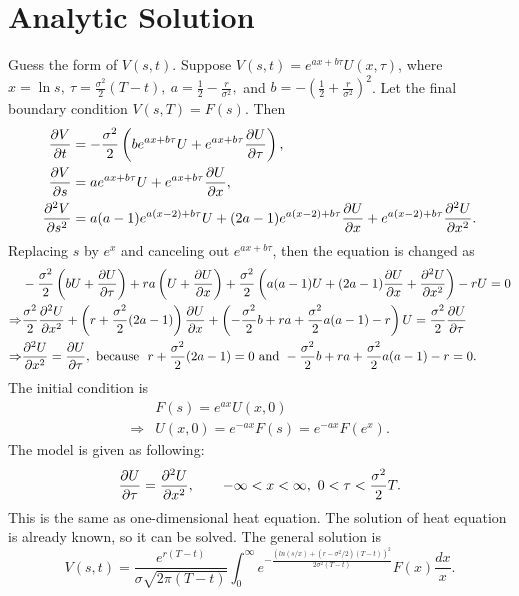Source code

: \section{Analytic Solution}
	Guess the form of $V(s,t)$. Suppose $V(s,t) = e^{ax+b\tau}U(x,\tau)$, where $x=\ln s,\ \tau = \frac{\sigma^2}{2}(T-t),\ a = \frac{1}{2}-\frac{r}{\sigma^2},$ and $b=-(\frac{1}{2}+\frac{r}{\sigma^2})^2$. Let the final boundary condition $V(s,T) = F(s)$. Then
	\begin{align*}
		\frac{\partial V}{\partial t} &= -\frac{\sigma^2}{2}\left(be^{ax+b\tau}U + e^{ax+b\tau}\frac{\partial U}{\partial\tau}\right), \\
		\frac{\partial V}{\partial s} &= ae^{ax+b\tau}U + e^{ax+b\tau}\frac{\partial U}{\partial x},\\
		\frac{\partial^{2}V}{\partial s^{2}} &= a(a-1)e^{a(x-2)+b\tau}U + (2a-1)e^{a(x-2)+b\tau}\frac{\partial U}{\partial x} + e^{a(x-2)+b\tau}\frac{\partial^{2}U}{\partial x^{2}}.
	\end{align*}
	Replacing $s$ by $e^x$ and canceling out $e^{ax+b\tau}$, then the equation is changed as
	\begin{align*}
		&-\frac{\sigma^2}{2}\left(bU+\frac{\partial U}{\partial\tau}\right) + ra\left(U+\frac{\partial U}{\partial x}\right) + \frac{\sigma^2}{2} \left(a(a-1)U+(2a-1)\frac{\partial U}{\partial x}+\frac{\partial^{2}U}{\partial x^{2}}\right) - rU = 0\\
		\Rightarrow & \frac{\sigma^2}{2}\frac{\partial^{2}U}{\partial x^{2}} + \left(r+\frac{\sigma^2}{2}(2a-1)\right)\frac{\partial U}{\partial x} + \left(-\frac{\sigma^2}{2}b+ra+\frac{\sigma^2}{2}a(a-1)-r\right)U = \frac{\sigma^2}{2}\frac{\partial U}{\partial\tau}\\
		\Rightarrow & \frac{\partial^{2}U}{\partial x^{2}} = \frac{\partial U}{\partial\tau}, \mbox{ because } \ r+\frac{\sigma^2}{2}(2a-1) = 0 \mbox{ and } -\frac{\sigma^2}{2}b+ra+\frac{\sigma^2}{2}a(a-1)-r = 0.
	\end{align*}
	The initial condition is
	\begin{align*}
		& F(s) = e^{ax}U(x,0)\\
		\Rightarrow & U(x,0) = e^{-ax}F(s) = e^{-ax}F(e^x).
	\end{align*}
	The model is given as following:
	\begin{equation*}
		\frac{\partial U}{\partial\tau} = \frac{\partial^{2}U}{\partial x^{2}}, \qquad -\infty < x < \infty,\ 0 < \tau < \frac{\sigma^2}{2}T.
	\end{equation*}
	This is the same as one-dimensional heat equation. The solution of heat equation is already known, so it can be solved. The general solution is 
	\begin{equation*}
		V(s,t) = \frac{e^{r(T-t)}}{\sigma\sqrt{2\pi(T-t)}}\int_{0}^{\infty} e^{-\frac{\left(ln(s/x)+(r-\sigma^2/2)(T-t)\right)^2}{2\sigma^2(T-t)}}F(x) \frac{dx}{x}.
	\end{equation*}
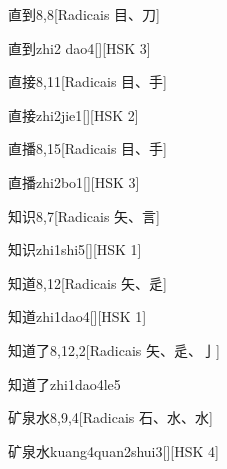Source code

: \begin{entry}{直到}{8,8}[Radicais ⽬、⼑]
  \begin{phonetics}{直到}{zhi2 dao4}[][HSK 3]
  \end{phonetics}
\end{entry}

\begin{entry}{直接}{8,11}[Radicais ⽬、⼿]
  \begin{phonetics}{直接}{zhi2jie1}[][HSK 2]
  \end{phonetics}
\end{entry}

\begin{entry}{直播}{8,15}[Radicais ⽬、⼿]
  \begin{phonetics}{直播}{zhi2bo1}[][HSK 3]
  \end{phonetics}
\end{entry}

\begin{entry}{知识}{8,7}[Radicais ⽮、⾔]
  \begin{phonetics}{知识}{zhi1shi5}[][HSK 1]
  \end{phonetics}
\end{entry}

\begin{entry}{知道}{8,12}[Radicais ⽮、⾡]
  \begin{phonetics}{知道}{zhi1dao4}[][HSK 1]
  \end{phonetics}
\end{entry}

\begin{entry}{知道了}{8,12,2}[Radicais ⽮、⾡、⼅]
  \begin{phonetics}{知道了}{zhi1dao4le5}
  \end{phonetics}
\end{entry}

\begin{entry}{矿泉水}{8,9,4}[Radicais ⽯、⽔、⽔]
  \begin{phonetics}{矿泉水}{kuang4quan2shui3}[][HSK 4]
  \end{phonetics}
\end{entry}

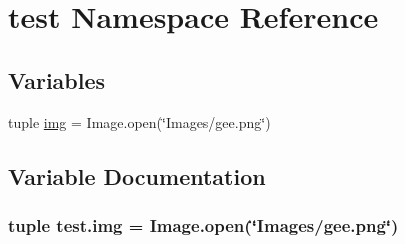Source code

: \hypertarget{namespacetest}{}\section{test Namespace Reference}
\label{namespacetest}
\subsection*{Variables}
\begin{DoxyCompactItemize}
\item 
tuple \hyperlink{namespacetest_abdcfebe6931955c52d9d6db72d7d64c2}{img} = Image.\+open(\char`\"{}Images/gee.\+png\char`\"{})
\end{DoxyCompactItemize}


\subsection{Variable Documentation}
\hypertarget{namespacetest_abdcfebe6931955c52d9d6db72d7d64c2}{}
\subsubsection[{img}]{\setlength{\rightskip}{0pt plus 5cm}tuple test.\+img = Image.\+open(\char`\"{}Images/gee.\+png\char`\"{})}\label{namespacetest_abdcfebe6931955c52d9d6db72d7d64c2}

What to work on -> Reproduce every line from the entries that holds the word "Radicais".

Your solution ->
: \begin{entry}{直到}{8,8}[Radicais ⽬、⼑]
\begin{entry}{直接}{8,11}[Radicais ⽬、⼿]
\begin{entry}{直播}{8,15}[Radicais ⽬、⼿]
\begin{entry}{知识}{8,7}[Radicais ⽮、⾔]
\begin{entry}{知道}{8,12}[Radicais ⽮、⾡]
\begin{entry}{知道了}{8,12,2}[Radicais ⽮、⾡、⼅]
\begin{entry}{矿泉水}{8,9,4}[Radicais ⽯、⽔、⽔]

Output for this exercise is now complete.